The primary focus of this article is to address issue (3) –to identify the opportunities and challenges associated with utilizing hydrogen in energy conversion devices. For example, a key opportunity for hydrogen is to store it and then burn it in gas turbines during times of peak demand. This has the benefits of re-purposing existing technology (gas-fired plants and natural gas infrastructure) for combustion-based energy storage with no carbon emissions. Here we address the following questions:
Is hydrogen viable as a fuel? Can hydrogen be used in retrofitted devices or new systems?
If so, what are the constraints or issues that must be understood by policymakers, users, and the public?
Can Hydrogen be used in Energy Conversion Devices?
The answer to this question is emphatically yes. There is no fundamental reason why hydrogen cannot be combusted in gas turbines, heaters, boilers, or other energy applications such as generating electricity. It can be used in a blend with natural gas, or as pure hydrogen.
In fact, today hydrogen is used as a dominant fuel source for a number of power generating plants, such as the Fusina hydrogen power station in Italy (100% hydrogen), a petrochemical plant in Daesan, South Korea (95% hydrogen), a steel mill in Wuhan, China (60% hydrogen), and several planned facilities converting to 100% hydrogen such as the Magnum plant in Vattenfall, Netherlands, and the Intermountain Power Agency plant in Utah. It has been flown in specially designed aircraft by Martin, Tupelov, Boeing, and Skyleader, and airframers have pledged future hydrogen aircraft such as the Airbus ZEROe.
What are the Constraints Associated with Utilizing Hydrogen in Existing Systems?
While hydrogen combustion offers a promising energy storage and conversion pathway, it is not a “drop-in” fuel for much of today’s natural gas fired energy conversion devices. In other words, alterations are needed in the fuel handling systems, valves and piping, and combustor hardware. These alterations are needed to address several issues of concern to stakeholders, including pollutant emissions, operability, and cost. These issues are highly interdependent.
We will address pollutant emissions first. In addition to concerns around CO2 emissions associated with climate change concerns, combustion can generate other pollutants, even zero-CO2 fuels like hydrogen. Pollutants most commonly associated with fossil fuel combustion are particulates (e.g., soot), carbon monoxide, and NOx.
Hydrogen combustion emits no particulate or carbon monoxide emissions, since it contains no carbon atoms – another major benefit of it as a fuel. However, hydrogen combustion can generate nitrogen oxides (NOx) emissions. In essence, NOx is generated when air is heated to high temperatures and the N2 and O2 in air start to react with each other. NOx is a regulated criteria pollutant because of its potential to cause adverse respiratory health effects and because it contributes to acid rain.
In situations where NOx emissions are not a concern, many options are available to use hydrogen and hydrogen blends, including the ability to use legacy combustor hardware for a range of hydrogen and natural gas blending levels.
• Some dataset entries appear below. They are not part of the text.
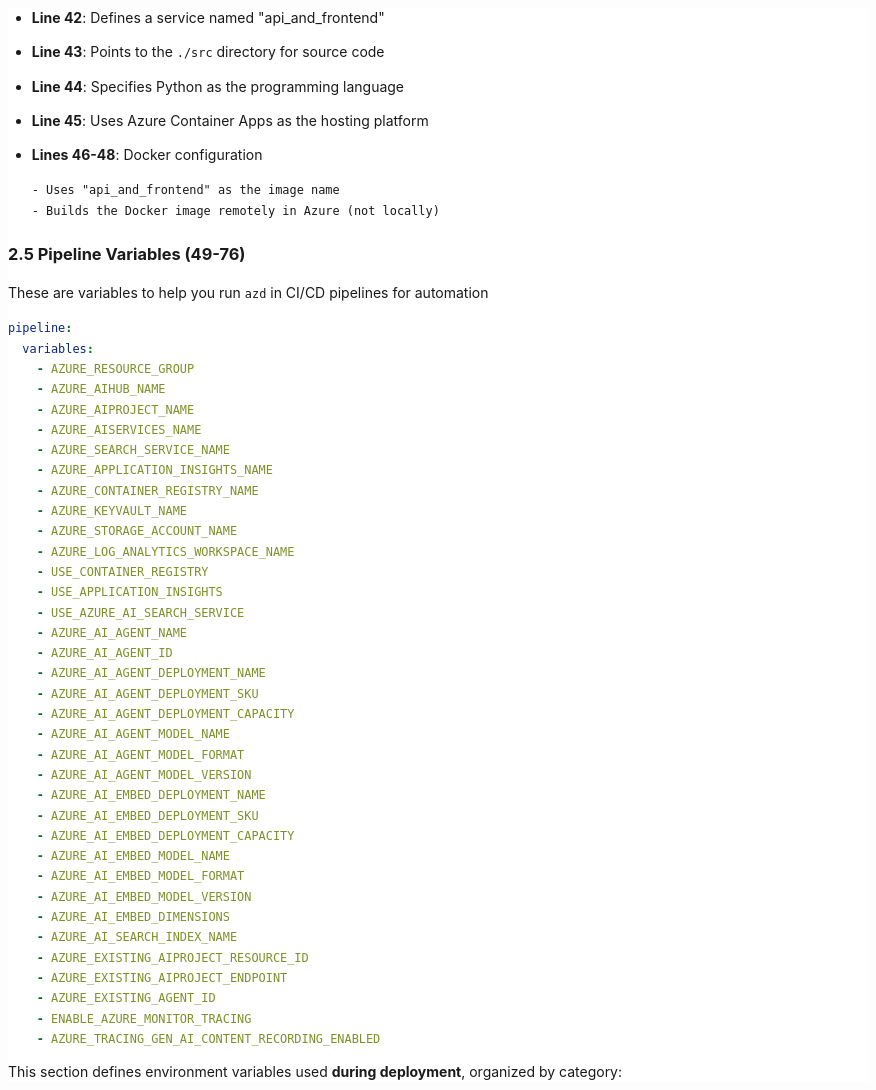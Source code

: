 - **Line 42**: Defines a service named "api_and_frontend"
- **Line 43**: Points to the `./src` directory for source code
- **Line 44**: Specifies Python as the programming language
- **Line 45**: Uses Azure Container Apps as the hosting platform
- **Lines 46-48**: Docker configuration

      - Uses "api_and_frontend" as the image name
      - Builds the Docker image remotely in Azure (not locally)

### 2.5 Pipeline Variables (49-76)

These are variables to help you run `azd` in CI/CD pipelines for automation

```yaml title="" linenums="0"
pipeline:
  variables:
    - AZURE_RESOURCE_GROUP
    - AZURE_AIHUB_NAME
    - AZURE_AIPROJECT_NAME
    - AZURE_AISERVICES_NAME
    - AZURE_SEARCH_SERVICE_NAME
    - AZURE_APPLICATION_INSIGHTS_NAME
    - AZURE_CONTAINER_REGISTRY_NAME
    - AZURE_KEYVAULT_NAME
    - AZURE_STORAGE_ACCOUNT_NAME
    - AZURE_LOG_ANALYTICS_WORKSPACE_NAME
    - USE_CONTAINER_REGISTRY
    - USE_APPLICATION_INSIGHTS
    - USE_AZURE_AI_SEARCH_SERVICE
    - AZURE_AI_AGENT_NAME
    - AZURE_AI_AGENT_ID
    - AZURE_AI_AGENT_DEPLOYMENT_NAME
    - AZURE_AI_AGENT_DEPLOYMENT_SKU
    - AZURE_AI_AGENT_DEPLOYMENT_CAPACITY
    - AZURE_AI_AGENT_MODEL_NAME
    - AZURE_AI_AGENT_MODEL_FORMAT
    - AZURE_AI_AGENT_MODEL_VERSION
    - AZURE_AI_EMBED_DEPLOYMENT_NAME
    - AZURE_AI_EMBED_DEPLOYMENT_SKU
    - AZURE_AI_EMBED_DEPLOYMENT_CAPACITY
    - AZURE_AI_EMBED_MODEL_NAME
    - AZURE_AI_EMBED_MODEL_FORMAT
    - AZURE_AI_EMBED_MODEL_VERSION
    - AZURE_AI_EMBED_DIMENSIONS
    - AZURE_AI_SEARCH_INDEX_NAME
    - AZURE_EXISTING_AIPROJECT_RESOURCE_ID
    - AZURE_EXISTING_AIPROJECT_ENDPOINT
    - AZURE_EXISTING_AGENT_ID
    - ENABLE_AZURE_MONITOR_TRACING
    - AZURE_TRACING_GEN_AI_CONTENT_RECORDING_ENABLED
```

This section defines environment variables used **during deployment**, organized by category:
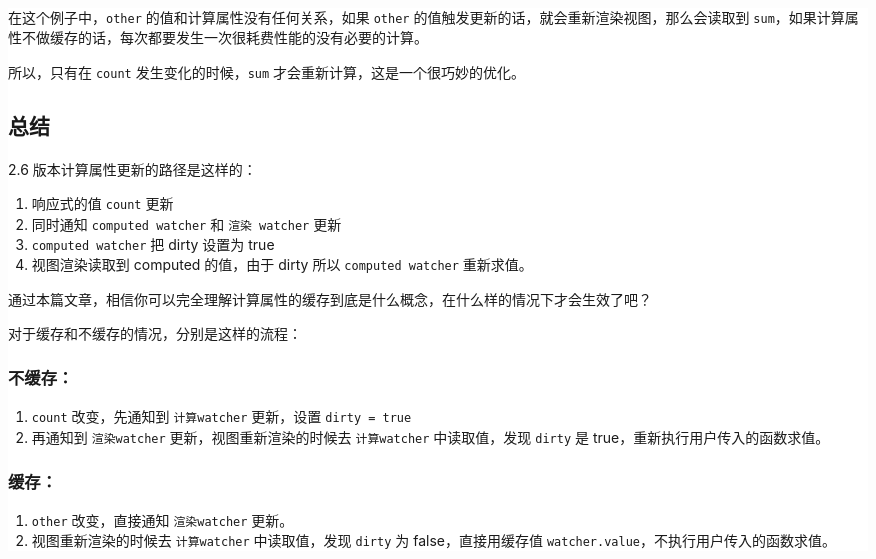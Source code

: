 在这个例子中，`other` 的值和计算属性没有任何关系，如果 `other` 的值触发更新的话，就会重新渲染视图，那么会读取到 `sum`，如果计算属性不做缓存的话，每次都要发生一次很耗费性能的没有必要的计算。

所以，只有在 `count` 发生变化的时候，`sum` 才会重新计算，这是一个很巧妙的优化。

## 总结

2.6 版本计算属性更新的路径是这样的：

1. 响应式的值 `count` 更新
2. 同时通知 `computed watcher` 和 `渲染 watcher` 更新
3. `computed watcher` 把 dirty 设置为 true
4. 视图渲染读取到 computed 的值，由于 dirty 所以 `computed watcher` 重新求值。

通过本篇文章，相信你可以完全理解计算属性的缓存到底是什么概念，在什么样的情况下才会生效了吧？

对于缓存和不缓存的情况，分别是这样的流程：

### 不缓存：

1. `count` 改变，先通知到 `计算watcher` 更新，设置 `dirty = true`
2. 再通知到 `渲染watcher` 更新，视图重新渲染的时候去 `计算watcher` 中读取值，发现 `dirty` 是 true，重新执行用户传入的函数求值。

### 缓存：

1. `other` 改变，直接通知 `渲染watcher` 更新。
2. 视图重新渲染的时候去 `计算watcher` 中读取值，发现 `dirty` 为 false，直接用缓存值 `watcher.value`，不执行用户传入的函数求值。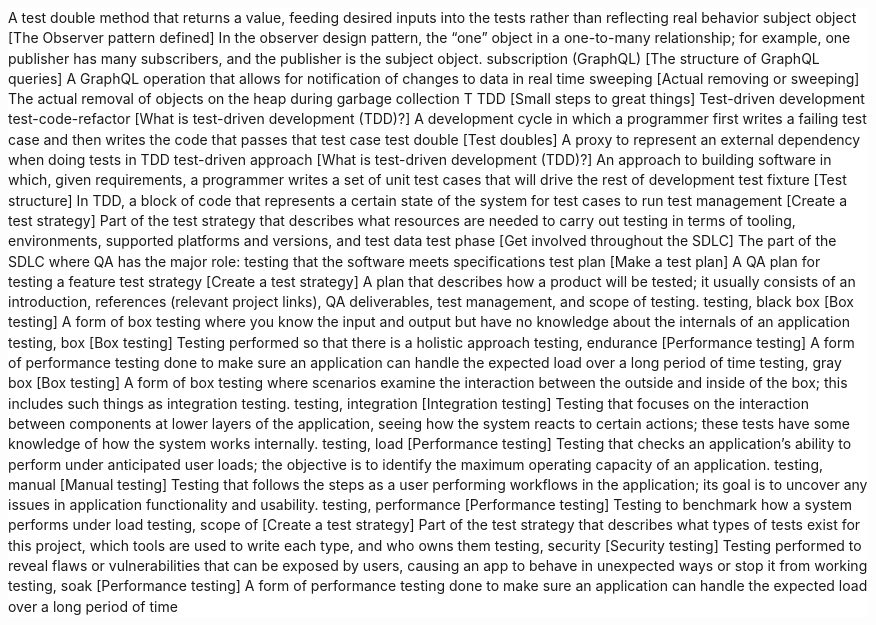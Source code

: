 A test double method that returns a value, feeding desired inputs into the tests rather than reflecting real behavior
subject object [The Observer pattern defined]
In the observer design pattern, the “one” object in a one-to-many relationship; for example, one publisher has many subscribers, and the publisher is the subject object.
subscription (GraphQL) [The structure of GraphQL queries]
A GraphQL operation that allows for notification of changes to data in real time
sweeping [Actual removing or sweeping]
The actual removal of objects on the heap during garbage collection
T
TDD [Small steps to great things]
Test-driven development
test-code-refactor [What is test-driven development (TDD)?]
A development cycle in which a programmer first writes a failing test case and then writes the code that passes that test case
test double [Test doubles]
A proxy to represent an external dependency when doing tests in TDD
test-driven approach [What is test-driven development (TDD)?]
An approach to building software in which, given requirements, a programmer writes a set of unit test cases that will drive the rest of development
test fixture [Test structure]
In TDD, a block of code that represents a certain state of the system for test cases to run
test management [Create a test strategy]
Part of the test strategy that describes what resources are needed to carry out testing in terms of tooling, environments, supported platforms and versions, and test data
test phase [Get involved throughout the SDLC]
The part of the SDLC where QA has the major role: testing that the software meets specifications
test plan [Make a test plan]
A QA plan for testing a feature
test strategy [Create a test strategy]
A plan that describes how a product will be tested; it usually consists of an introduction, references (relevant project links), QA deliverables, test management, and scope of testing.
testing, black box [Box testing]
A form of box testing where you know the input and output but have no knowledge about the internals of an application
testing, box [Box testing]
Testing performed so that there is a holistic approach
testing, endurance [Performance testing]
A form of performance testing done to make sure an application can handle the expected load over a long period of time
testing, gray box [Box testing]
A form of box testing where scenarios examine the interaction between the outside and inside of the box; this includes such things as integration testing.
testing, integration [Integration testing]
Testing that focuses on the interaction between components at lower layers of the application, seeing how the system reacts to certain actions; these tests have some knowledge of how the system works internally.
testing, load [Performance testing]
Testing that checks an application’s ability to perform under anticipated user loads; the objective is to identify the maximum operating capacity of an application.
testing, manual [Manual testing]
Testing that follows the steps as a user performing workflows in the application; its goal is to uncover any issues in application functionality and usability.
testing, performance [Performance testing]
Testing to benchmark how a system performs under load
testing, scope of [Create a test strategy]
Part of the test strategy that describes what types of tests exist for this project, which tools are used to write each type, and who owns them
testing, security [Security testing]
Testing performed to reveal flaws or vulnerabilities that can be exposed by users, causing an app to behave in unexpected ways or stop it from working
testing, soak [Performance testing]
A form of performance testing done to make sure an application can handle the expected load over a long period of time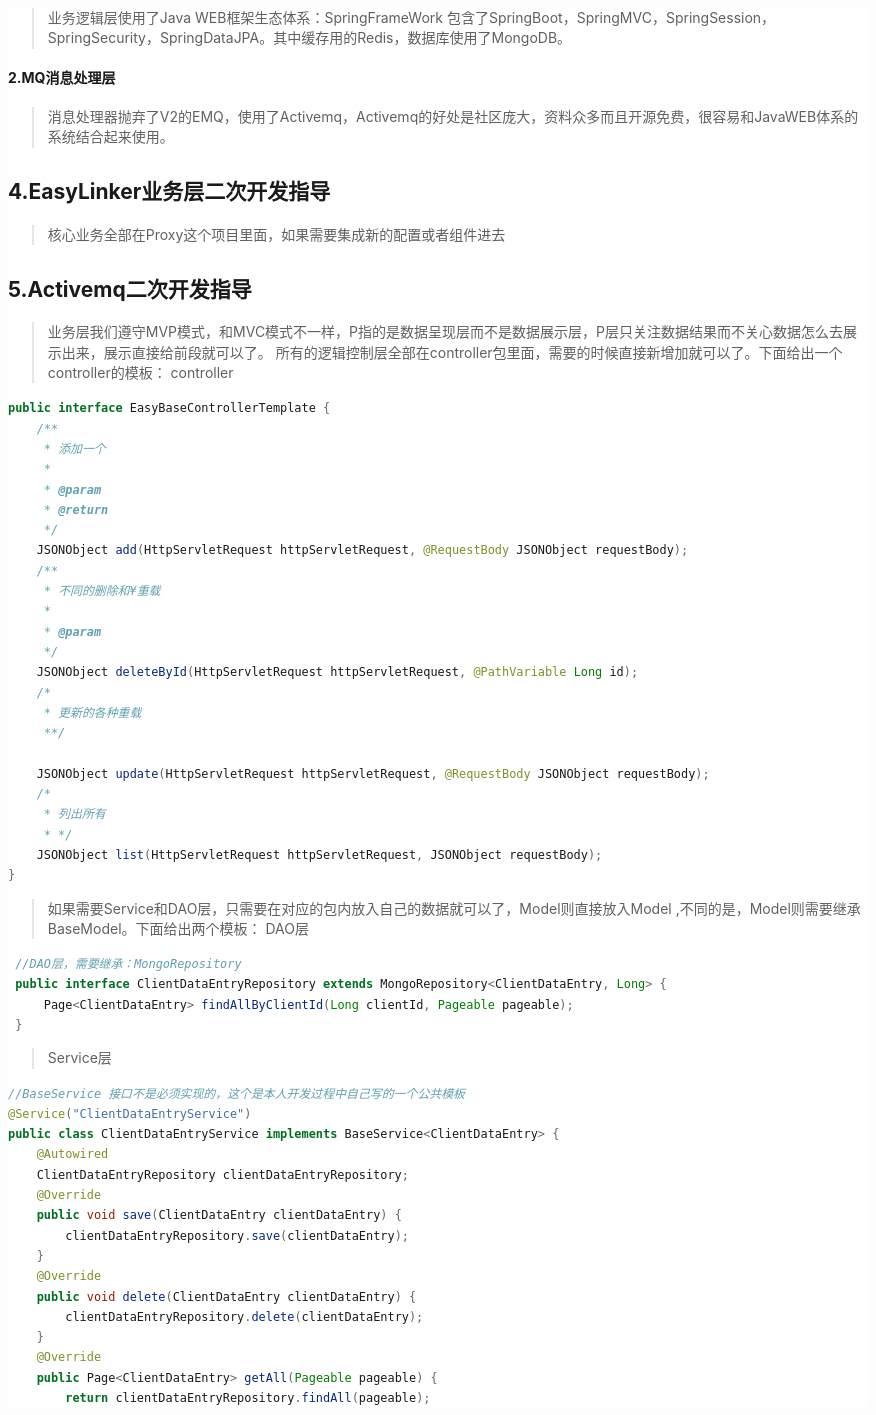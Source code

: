 >业务逻辑层使用了Java WEB框架生态体系：SpringFrameWork 包含了SpringBoot，SpringMVC，SpringSession，SpringSecurity，SpringDataJPA。其中缓存用的Redis，数据库使用了MongoDB。
#### 2.MQ消息处理层
>消息处理器抛弃了V2的EMQ，使用了Activemq，Activemq的好处是社区庞大，资料众多而且开源免费，很容易和JavaWEB体系的系统结合起来使用。
## 4.EasyLinker业务层二次开发指导
>核心业务全部在Proxy这个项目里面，如果需要集成新的配置或者组件进去
## 5.Activemq二次开发指导
>业务层我们遵守MVP模式，和MVC模式不一样，P指的是数据呈现层而不是数据展示层，P层只关注数据结果而不关心数据怎么去展示出来，展示直接给前段就可以了。
所有的逻辑控制层全部在controller包里面，需要的时候直接新增加就可以了。下面给出一个controller的模板：
>controller
```java
public interface EasyBaseControllerTemplate {
    /**
     * 添加一个
     *
     * @param
     * @return
     */
    JSONObject add(HttpServletRequest httpServletRequest, @RequestBody JSONObject requestBody);
    /**
     * 不同的删除和¥重载
     *
     * @param
     */
    JSONObject deleteById(HttpServletRequest httpServletRequest, @PathVariable Long id);
    /*
     * 更新的各种重载
     **/
    
    JSONObject update(HttpServletRequest httpServletRequest, @RequestBody JSONObject requestBody);
    /*
     * 列出所有
     * */
    JSONObject list(HttpServletRequest httpServletRequest, JSONObject requestBody);
}
```
>如果需要Service和DAO层，只需要在对应的包内放入自己的数据就可以了，Model则直接放入Model ,不同的是，Model则需要继承BaseModel。下面给出两个模板：
>DAO层 
```java
 //DAO层，需要继承：MongoRepository
 public interface ClientDataEntryRepository extends MongoRepository<ClientDataEntry, Long> {
     Page<ClientDataEntry> findAllByClientId(Long clientId, Pageable pageable);
 }
```
>Service层 
```java
//BaseService 接口不是必须实现的，这个是本人开发过程中自己写的一个公共模板
@Service("ClientDataEntryService")
public class ClientDataEntryService implements BaseService<ClientDataEntry> {
    @Autowired
    ClientDataEntryRepository clientDataEntryRepository;
    @Override
    public void save(ClientDataEntry clientDataEntry) {
        clientDataEntryRepository.save(clientDataEntry);
    }
    @Override
    public void delete(ClientDataEntry clientDataEntry) {
        clientDataEntryRepository.delete(clientDataEntry);
    }
    @Override
    public Page<ClientDataEntry> getAll(Pageable pageable) {
        return clientDataEntryRepository.findAll(pageable);
```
In other words, the key challenges associated with using hydrogen are in low NOx combustion systems. So called “diffusion combustors” are an older technology that leads to high levels of NOx pollutants. These systems require water or steam injection to comply with the NOx regulations in modern air permits, which may be unattractive due to the cost and complexity of the water management systems. These systems need large volumes of clean, de-mineralized water, which introduces additional environmental considerations. In many places, such as the desert, water injection systems are not practical. Nevertheless, diffusion combustors have good fuel flexibility. Many of these systems operate today on fuels with very high hydrogen content, fuels that are naturally produced as biproducts of industrial processes in steel mills and petrochemical plants. Many of these diffusion combustors are 100% hydrogen capable (see specific site examples above) but their deployment is limited to locations and economies where water/steam injection is viable for NOx control.
So called “lean, premixed combustors” are inherently low NOx systems, and can produce compliant emissions without any water or steam injection because they avoid the high temperature regions that produce NOx. This is illustrated in Figure 1, which shows the differences of lean premixed combustors relative to non-premixed combustors. Therefore, lean-premixed systems dominate new electric power plant installations and are the predominant technology in the power generating fleet. However, legacy systems do not have the operational flexibility or fuel flexibility of diffusion combustors.
Given these points, we’ll next dig into the details a little further on both operability and emissions in lean, premixed combustors, and what the concerns are and where the issues arise. Operability refers to the ability to operate the plant reliably without having it shut itself down, damage itself, or have unacceptable performance. Hydrogen affects operability in several ways.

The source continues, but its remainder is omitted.